13. C. A single character stored on digital media is composed of eight bits, each either 0 or 1. This set of 8 bits is known as a byte. See Chapter 7 for more information.

14. A, C. By default, EnCase will find both uppercase and lowercase versions of a search term. The other terms could be found with a properly crafted GREP expression. See Chapter 7 for more information.

15. A. Until a file signature analysis is run, EnCase relies on a file’s extension to determine its file type, which in turn determines the viewer used to display the data. A file signature analysis is initiated or run from within the EnCase Evidence Processor. Once a file signature is run, EnCase will view files based on file header information and not based on file extension. This is critical for viewing files whose extensions are missing or have been changed. See Chapter 8 for more information.

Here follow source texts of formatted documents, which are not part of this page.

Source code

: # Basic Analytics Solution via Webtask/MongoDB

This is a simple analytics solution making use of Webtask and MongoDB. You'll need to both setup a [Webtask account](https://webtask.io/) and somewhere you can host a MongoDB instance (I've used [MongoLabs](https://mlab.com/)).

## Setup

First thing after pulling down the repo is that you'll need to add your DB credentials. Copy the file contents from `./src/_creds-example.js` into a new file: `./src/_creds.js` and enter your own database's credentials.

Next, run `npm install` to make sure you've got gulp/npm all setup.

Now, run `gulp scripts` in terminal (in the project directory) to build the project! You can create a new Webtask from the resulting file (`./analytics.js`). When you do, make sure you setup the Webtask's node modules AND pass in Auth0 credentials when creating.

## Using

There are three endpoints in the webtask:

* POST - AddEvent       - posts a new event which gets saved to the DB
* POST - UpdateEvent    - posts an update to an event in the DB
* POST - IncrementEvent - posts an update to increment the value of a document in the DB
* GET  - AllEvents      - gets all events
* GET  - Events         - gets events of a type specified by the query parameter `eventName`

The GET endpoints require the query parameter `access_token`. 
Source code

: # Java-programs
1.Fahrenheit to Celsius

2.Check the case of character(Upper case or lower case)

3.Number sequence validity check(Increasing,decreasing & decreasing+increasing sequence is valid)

16. D. File hashing and analysis, within EnCase, are based on the MD5 hashing algorithm. When a file is hashed using the MD5, the result is a 128-bit value. The odds of any two dissimilar files having the same MD5 hash is one in 2¹²⁸, or approximately one in 340 billion billion billion billion. Using this method, you can statistically infer that the file content will be the same for files that have identical hash values and that the file content will differ for files that do not have identical hash values. This can be used to identify known good or system files. See Chapter 8 for more information.

17. B. Certain actions by the user create link files without their knowledge. Because the user is creating virtual tracks in the snow, such files are of particular forensic interest. Specifically, when a user opens a document, a link file is created in the Recent folder, which appears in the root of the user folder named after the user’s logon name in legacy versions of Windows, but now appears deep down in the roaming branch of the user’s AppData folder. The link files in this folder serve as a record of the documents opened by the user. See Chapter 9 for more information.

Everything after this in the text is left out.